Summer is coming and we are in the need of light and flow fabrics. Linen is a perfect material for those hot summer days, as it’s light to wear, breathable and dries quickly after sweating. But how sustainable is linen actually?
What is linen?
Linen is a natural fabric that comes from the flax plant. Flax plants grow in cool, damp environments and cannot survive in extreme heats, so flax can be grown and harvested in Europe. As flax is an annual plant, which means it only grows once a season and it can be harvested after 100 days. For the growth of linen, not much water is needed, as longs as heat waves don’t ruin the season.
What makes linen so good?
At first, linen comes from the flax plant, a plant that grows very fast, without needing much water, fertiliser or other chemical materials.
As linen comes from a plant it is a natural material, that means, it has the ability to biodegrade. Besides that, you don’t need to worry about microplastics during washing, as it won’t loose any, because of its organic nature.
Linen is very strong and can be worn for years. I have second hand linen blazers that look like new, just be sure to take good care after it. It is much stronger than cotton for example.
Because its luxurious characteristics, it will always be used in fashion. So when you invest in a new linen item, you will know, it’ll last you for years.
Is there a problem with linen?
Well, sadly there’s always a downside. Also to things that might sound perfect.
The problem with linen is the bleaching. Yes, bleaching. Because natural linen is a little beige, brownish and most people want to have the classic color of white, linen has to undergo some heavy bleaching. The chemicals that are used in this process are very harmful for the environment, which makes linen less sustainable.
We said linen doesn’t need much water or energy during production, however a lot of damage is also caused after the consumption of a product. For example by washing, ironing and steaming your clothes. Linen doesn’t loose microplastics during, so that’s not the problem. The problem lies in ironing the product. As linen crinkles very very fast, most people tend to wash and iron linen more often than items made from cotton.

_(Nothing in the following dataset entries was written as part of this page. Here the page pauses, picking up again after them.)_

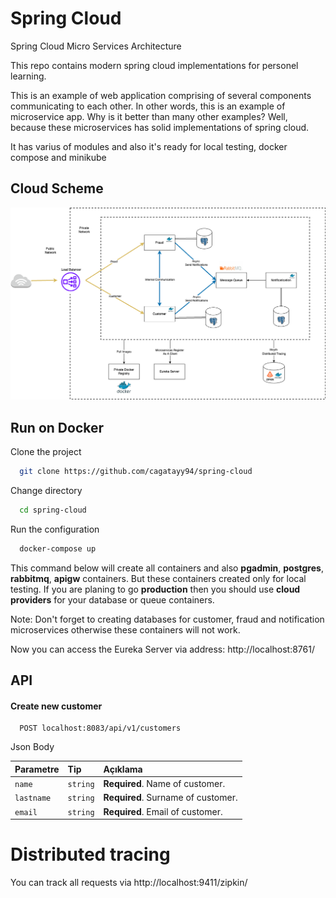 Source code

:# Spring Cloud

Spring Cloud Micro Services Architecture

This repo contains modern spring cloud implementations for personel learning.

This is an example of web application comprising of several components communicating to each other. In other words, this is an example of microservice app. Why is it better than many other examples? Well, because these microservices has solid implementations of spring cloud.

It has varius of modules and also it's ready for local testing, docker compose and minikube

## Cloud Scheme

![Cloud Scheme](https://raw.githubusercontent.com/cagatayy94/spring-cloud/main/spring-cloud-diagram.png)

## Run on Docker

Clone the project

```bash
  git clone https://github.com/cagatayy94/spring-cloud
```

Change directory

```bash
  cd spring-cloud
```

Run the configuration

```bash
  docker-compose up
```

This command below will create all containers and also **pgadmin**, **postgres**, **rabbitmq**, **apigw** containers. But these containers created only for local testing. If you are planing to go **production** then you should use **cloud** **providers** for your database or queue containers.


Note: Don't forget to creating databases for customer, fraud and notification microservices otherwise these containers will not work.

Now you can access the Eureka Server via address: http://localhost:8761/


## API

#### Create new customer

```http
  POST localhost:8083/api/v1/customers
```
Json Body

| Parametre | Tip     | Açıklama                           |
| :-------- | :------- |:-----------------------------------|
| `name` | `string` | **Required**. Name of customer.    |
| `lastname` | `string` | **Required**. Surname of customer. |
| `email` | `string` | **Required**. Email of customer.   |


# Distributed tracing

You can track all requests via http://localhost:9411/zipkin/ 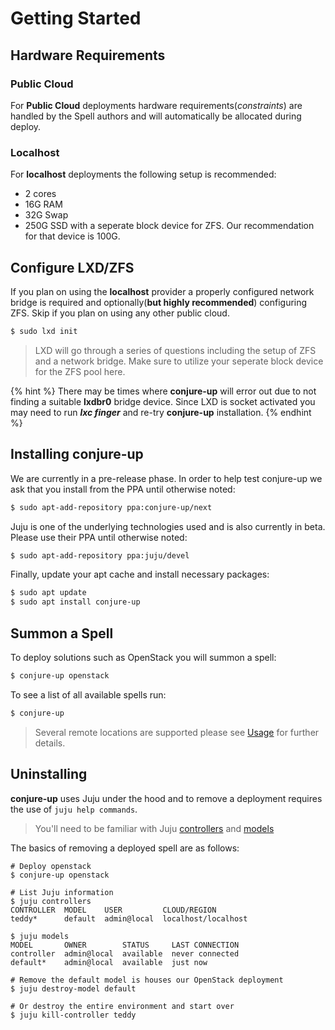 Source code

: # Getting Started

## Hardware Requirements

### Public Cloud
For **Public Cloud** deployments hardware requirements(_constraints_) are handled by the
Spell authors and will automatically be allocated during deploy.

### Localhost
For **localhost** deployments the following setup is recommended:

 * 2 cores
 * 16G RAM
 * 32G Swap
 * 250G SSD with a seperate block device for ZFS. Our recommendation for that device is 100G.

## Configure LXD/ZFS

If you plan on using the **localhost** provider a properly configured network
bridge is required and optionally(**but highly recommended**)
configuring ZFS. Skip if you plan on using any other public cloud.

```bash
$ sudo lxd init
```

> LXD will go through a series of questions including the setup of ZFS and a
> network bridge. Make sure to utilize your seperate block device for the ZFS
> pool here.

{% hint %}
There may be times where <strong>conjure-up</strong> will error out due to not
finding a suitable <strong>lxdbr0</strong> bridge device. Since LXD is socket activated you
may need to run <strong><i>lxc finger</i></strong> and re-try <strong>conjure-up</strong> installation.
{% endhint %}


## Installing conjure-up

We are currently in a pre-release phase. In order to help test conjure-up we ask
that you install from the PPA until otherwise noted:

```bash
$ sudo apt-add-repository ppa:conjure-up/next
```

Juju is one of the underlying technologies used and is also currently in beta. Please use their PPA until otherwise noted:

```bash
$ sudo apt-add-repository ppa:juju/devel
```

Finally, update your apt cache and install necessary packages:

```bash
$ sudo apt update
$ sudo apt install conjure-up
```

## Summon a Spell

To deploy solutions such as OpenStack you will summon a spell:

```bash
$ conjure-up openstack
```

To see a list of all available spells run:

```bash
$ conjure-up
```

> Several remote locations are supported please see [Usage](usage.md) for further details.

## Uninstalling

**conjure-up** uses Juju under the hood and to remove a deployment requires the use of `juju help commands`.

> You'll need to be familiar with Juju [controllers](https://jujucharms.com/docs/devel/controllers) and [models](https://jujucharms.com/docs/devel/models)

The basics of removing a deployed spell are as follows:

```
# Deploy openstack
$ conjure-up openstack

# List Juju information
$ juju controllers
CONTROLLER  MODEL    USER         CLOUD/REGION
teddy*      default  admin@local  localhost/localhost

$ juju models
MODEL       OWNER        STATUS     LAST CONNECTION
controller  admin@local  available  never connected
default*    admin@local  available  just now

# Remove the default model is houses our OpenStack deployment
$ juju destroy-model default

# Or destroy the entire environment and start over
$ juju kill-controller teddy
```

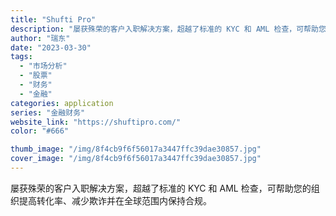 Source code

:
 ```yaml
---
title: "Shufti Pro"
description: "屡获殊荣的客户入职解决方案，超越了标准的 KYC 和 AML 检查，可帮助您的组织提高转化率、减少欺诈并在全球范围内保持"
author: "瑞东"
date: "2023-03-30"
tags:
  - "市场分析"
  - "股票"
  - "财务"
  - "金融"
categories: application
series: "金融财务"
website_link: "https://shuftipro.com/"
color: "#666"

thumb_image: "/img/8f4cb9f6f56017a3447ffc39dae30857.jpg"
cover_image: "/img/8f4cb9f6f56017a3447ffc39dae30857.jpg"
---
```


屡获殊荣的客户入职解决方案，超越了标准的 KYC 和 AML 检查，可帮助您的组织提高转化率、减少欺诈并在全球范围内保持合规。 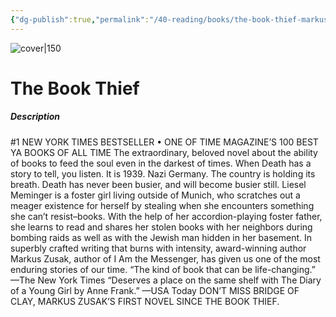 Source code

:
 ```yaml
---
{"dg-publish":true,"permalink":"/40-reading/books/the-book-thief-markus-zusak/","title":"The Book Thief"}
---
```



![cover|150](http://books.google.com/books/content?id=veGXULZK6UAC&printsec=frontcover&img=1&zoom=1&edge=curl&source=gbs_api)

# The Book Thief
##### Description
#1 NEW YORK TIMES BESTSELLER • ONE OF TIME MAGAZINE’S 100 BEST YA BOOKS OF ALL TIME The extraordinary, beloved novel about the ability of books to feed the soul even in the darkest of times. When Death has a story to tell, you listen. It is 1939. Nazi Germany. The country is holding its breath. Death has never been busier, and will become busier still. Liesel Meminger is a foster girl living outside of Munich, who scratches out a meager existence for herself by stealing when she encounters something she can’t resist–books. With the help of her accordion-playing foster father, she learns to read and shares her stolen books with her neighbors during bombing raids as well as with the Jewish man hidden in her basement. In superbly crafted writing that burns with intensity, award-winning author Markus Zusak, author of I Am the Messenger, has given us one of the most enduring stories of our time. “The kind of book that can be life-changing.” —The New York Times “Deserves a place on the same shelf with The Diary of a Young Girl by Anne Frank.” —USA Today DON’T MISS BRIDGE OF CLAY, MARKUS ZUSAK’S FIRST NOVEL SINCE THE BOOK THIEF. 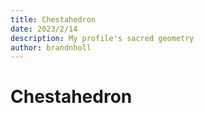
 ```yaml
---
title: Chestahedron
date: 2023/2/14
description: My profile's sacred geometry
author: brandnholl
---
```

 
# Chestahedron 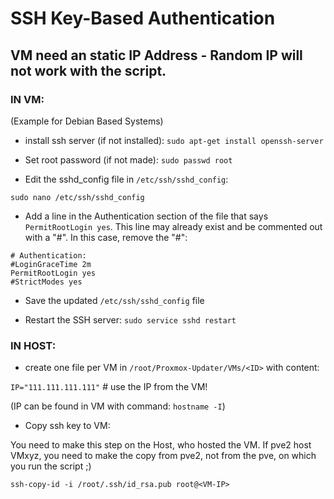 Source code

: # SSH Key-Based Authentication

## VM need an static IP Address - Random IP will not work with the script.

### IN VM:
(Example for Debian Based Systems)

- install ssh server (if not installed):
`sudo apt-get install openssh-server`

- Set root password (if not made):
`sudo passwd root`

- Edit the sshd_config file in `/etc/ssh/sshd_config`:

`sudo nano /etc/ssh/sshd_config`

- Add a line in the Authentication section of the file that says `PermitRootLogin yes`. This line may already exist and be commented out with a "#". In this case, remove the "#":
```
# Authentication:
#LoginGraceTime 2m
PermitRootLogin yes
#StrictModes yes
```

- Save the updated `/etc/ssh/sshd_config` file

- Restart the SSH server:
`sudo service sshd restart`


### IN HOST:
- create one file per VM in `/root/Proxmox-Updater/VMs/<ID>` with content:

`IP="111.111.111.111"`   # use the IP from the VM!

(IP can be found in VM with command: `hostname -I`)

- Copy ssh key to VM:

You need to make this step on the Host, who hosted the VM. If pve2 host VMxyz, you need to make the copy from pve2, not from the pve, on which you run the script ;)

`ssh-copy-id -i /root/.ssh/id_rsa.pub root@<VM-IP>`
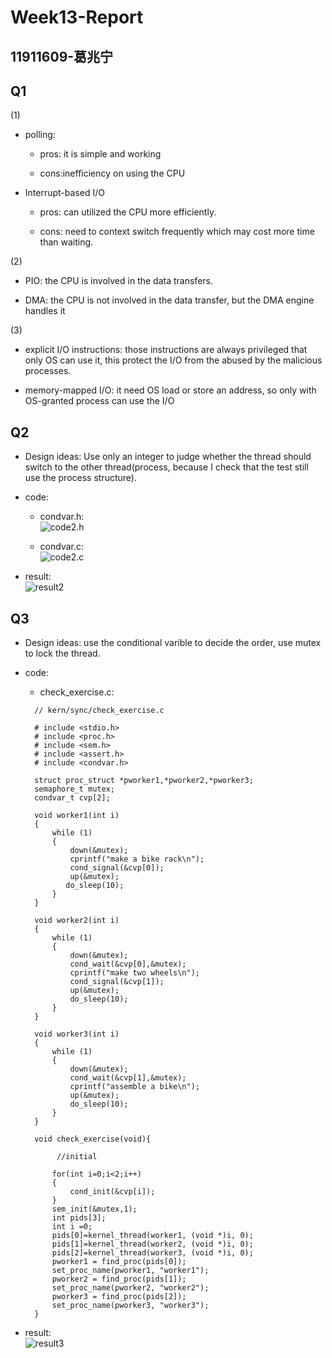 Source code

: # Week13-Report

## 11911609-葛兆宁

## Q1

(1)

* polling:

  * pros: it is simple and working

  * cons:inefficiency on using the CPU

* Interrupt-based I/O

  * pros: can utilized the CPU more efficiently.

  * cons: need to context switch frequently which may cost more time than waiting.

(2)

* PIO: the CPU is involved in the data transfers.

* DMA: the CPU is not involved in the data transfer, but the DMA engine handles it

(3)

* explicit I/O instructions: those instructions are always privileged that only OS can use it, this protect the I/O from the abused by the malicious processes.

* memory-mapped I/O: it need OS load or store an address, so only with OS-granted process can use the I/O

## Q2

* Design ideas: Use only an integer to judge whether the thread should switch to the other thread(process, because I check that the test still use the process structure).

* code:
  * condvar.h:  
  ![code2.h](images/convar_h.png)
  
  * condvar.c:  
  ![code2.c](images/convar_c.png)

* result:  
![result2](images/result2.png)

## Q3

* Design ideas: use the conditional varible to decide the order, use mutex to lock the thread.

* code:  
  * check_exercise.c:  
  
  ```code3
    // kern/sync/check_exercise.c

    # include <stdio.h>
    # include <proc.h>
    # include <sem.h>
    # include <assert.h>
    # include <condvar.h>

    struct proc_struct *pworker1,*pworker2,*pworker3;
    semaphore_t mutex;
    condvar_t cvp[2];

    void worker1(int i)
    {
        while (1)
        {
            down(&mutex);
            cprintf("make a bike rack\n");
            cond_signal(&cvp[0]);
            up(&mutex);
           do_sleep(10);
        }
    }

    void worker2(int i)
    {
        while (1)
        {
            down(&mutex);
            cond_wait(&cvp[0],&mutex);
            cprintf("make two wheels\n");
            cond_signal(&cvp[1]);
            up(&mutex);
            do_sleep(10);
        }
    }

    void worker3(int i)
    {
        while (1)
        {
            down(&mutex);
            cond_wait(&cvp[1],&mutex);
            cprintf("assemble a bike\n");
            up(&mutex);
            do_sleep(10);
        }
    }

    void check_exercise(void){

         //initial
 
        for(int i=0;i<2;i++)
        {
            cond_init(&cvp[i]);
        }
        sem_init(&mutex,1);
        int pids[3];
        int i =0;
        pids[0]=kernel_thread(worker1, (void *)i, 0);
        pids[1]=kernel_thread(worker2, (void *)i, 0);
        pids[2]=kernel_thread(worker3, (void *)i, 0);
        pworker1 = find_proc(pids[0]);
        set_proc_name(pworker1, "worker1");
        pworker2 = find_proc(pids[1]);
        set_proc_name(pworker2, "worker2");
        pworker3 = find_proc(pids[2]);
        set_proc_name(pworker3, "worker3");
    }

  ```

* result:  
![result3](images/result3.png)  
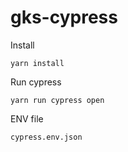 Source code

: # gks-cypress
Install
```
yarn install
```
Run cypress
```
yarn run cypress open
```
ENV file
```
cypress.env.json
``` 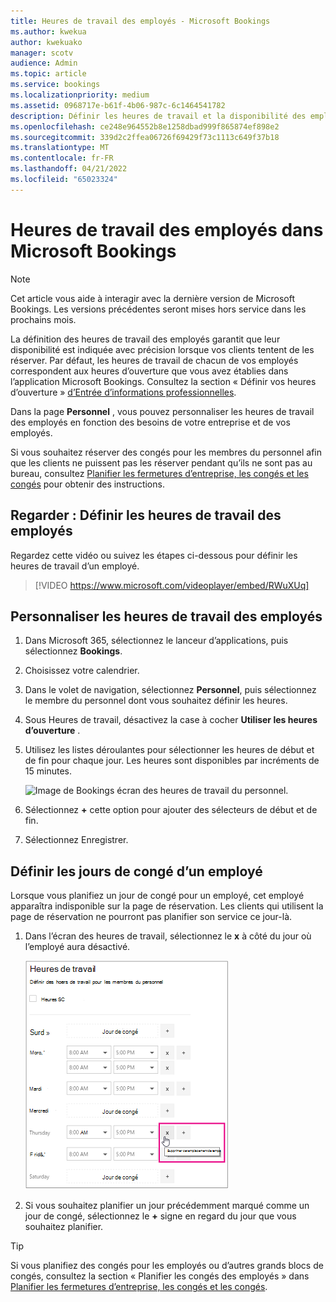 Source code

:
 ```yaml
---
title: Heures de travail des employés - Microsoft Bookings
ms.author: kwekua
author: kwekuako
manager: scotv
audience: Admin
ms.topic: article
ms.service: bookings
ms.localizationpriority: medium
ms.assetid: 0968717e-b61f-4b06-987c-6c1464541782
description: Définir les heures de travail et la disponibilité des employés dans Microsoft Bookings.
ms.openlocfilehash: ce248e964552b8e1258dbad999f865874ef898e2
ms.sourcegitcommit: 339d2c2ffea06726f69429f73c1113c649f37b18
ms.translationtype: MT
ms.contentlocale: fr-FR
ms.lasthandoff: 04/21/2022
ms.locfileid: "65023324"
---
```

# <a name="employee-working-hours-in-microsoft-bookings"></a>Heures de travail des employés dans Microsoft Bookings

> [!NOTE]
> Cet article vous aide à interagir avec la dernière version de Microsoft Bookings. Les versions précédentes seront mises hors service dans les prochains mois.

La définition des heures de travail des employés garantit que leur disponibilité est indiquée avec précision lorsque vos clients tentent de les réserver. Par défaut, les heures de travail de chacun de vos employés correspondent aux heures d’ouverture que vous avez établies dans l’application Microsoft Bookings. Consultez la section « Définir vos heures d’ouverture » [d’Entrée d’informations professionnelles](enter-business-information.md).

Dans la page **Personnel** , vous pouvez personnaliser les heures de travail des employés en fonction des besoins de votre entreprise et de vos employés.

Si vous souhaitez réserver des congés pour les membres du personnel afin que les clients ne puissent pas les réserver pendant qu’ils ne sont pas au bureau, consultez [Planifier les fermetures d’entreprise, les congés et les congés](schedule-closures-time-off-vacation.md) pour obtenir des instructions.

## <a name="watch-set-employee-working-hours"></a>Regarder : Définir les heures de travail des employés

Regardez cette vidéo ou suivez les étapes ci-dessous pour définir les heures de travail d’un employé.

> [!VIDEO https://www.microsoft.com/videoplayer/embed/RWuXUq]

## <a name="customize-employee-working-hours"></a>Personnaliser les heures de travail des employés

1. Dans Microsoft 365, sélectionnez le lanceur d’applications, puis sélectionnez **Bookings**.

1. Choisissez votre calendrier.

1. Dans le volet de navigation, sélectionnez **Personnel**, puis sélectionnez le membre du personnel dont vous souhaitez définir les heures.

1. Sous Heures de travail, désactivez la case à cocher **Utiliser les heures d’ouverture** .

1. Utilisez les listes déroulantes pour sélectionner les heures de début et de fin pour chaque jour. Les heures sont disponibles par incréments de 15 minutes.

   ![Image de Bookings écran des heures de travail du personnel.](../media/bookings-staff-hours.png)

1. Sélectionnez **+** cette option pour ajouter des sélecteurs de début et de fin.

1. Sélectionnez Enregistrer.

## <a name="set-an-employees-days-off"></a>Définir les jours de congé d’un employé

Lorsque vous planifiez un jour de congé pour un employé, cet employé apparaîtra indisponible sur la page de réservation. Les clients qui utilisent la page de réservation ne pourront pas planifier son service ce jour-là.

1. Dans l’écran des heures de travail, sélectionnez le **x** à côté du jour où l’employé aura désactivé.

   ![Image de Bookings écran des heures de travail du personnel avec le bouton pointant sur x.](../media/bookings-staff-time-off.png)

1. Si vous souhaitez planifier un jour précédemment marqué comme un jour de congé, sélectionnez le **+** signe en regard du jour que vous souhaitez planifier.

> [!TIP]
> Si vous planifiez des congés pour les employés ou d’autres grands blocs de congés, consultez la section « Planifier les congés des employés » dans [Planifier les fermetures d’entreprise, les congés et les congés](schedule-closures-time-off-vacation.md#schedule-employee-time-off).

Other than that, fast fashion is able to downgrade all good materials. The difference between cheap linen and well made linen is huge. The ones you can find at a regular fast fashion store are from much less quality, most often very thin and not constructed very well. So even if the fabric will last you long, you will probably loose interest in the product, because of its odd design, something a lot of the fast fashion brands do.
What’s the solution?
I still think, you can make conscious decisions concerning linen. First of all, you should only buy the thing you truly love and see yourself wearing forever. Linen is a material you can enjoy for a long time. So make sure the fit of the item is also something you will like a lot.
Secondly, try to find some high quality items. If you cannot afford fair fashion prices, try to buy second hand instead. Don’t settle for less quality products, because you don’t have the money for it now. I think you can better wait and save your money, so you can buy your ultimate favourite piece.
So where can you find some sustainable and fair trade linen items? I totally love the items from Näz. Näz is an eco-fashion label run by women only in Portugal. I’ve written a full blog post about them, which you can read here, but said short: everything they produce is closely monitored for the most sustainable option. This means you can be sure the production of your clothes meets high ecological and social standards.
The last thing, I’d say to linen: try to hang your pieces to dry in a way they don’t crinkle, you can do this by hanging the item directly on a hanger. Also, hang them in the shower or outside after wearing it. Most of the time you don’t need to iron your clothes, as long as you store them properly. Take good care after your pieces, it’s the best way to ensure the longevity of your clothes.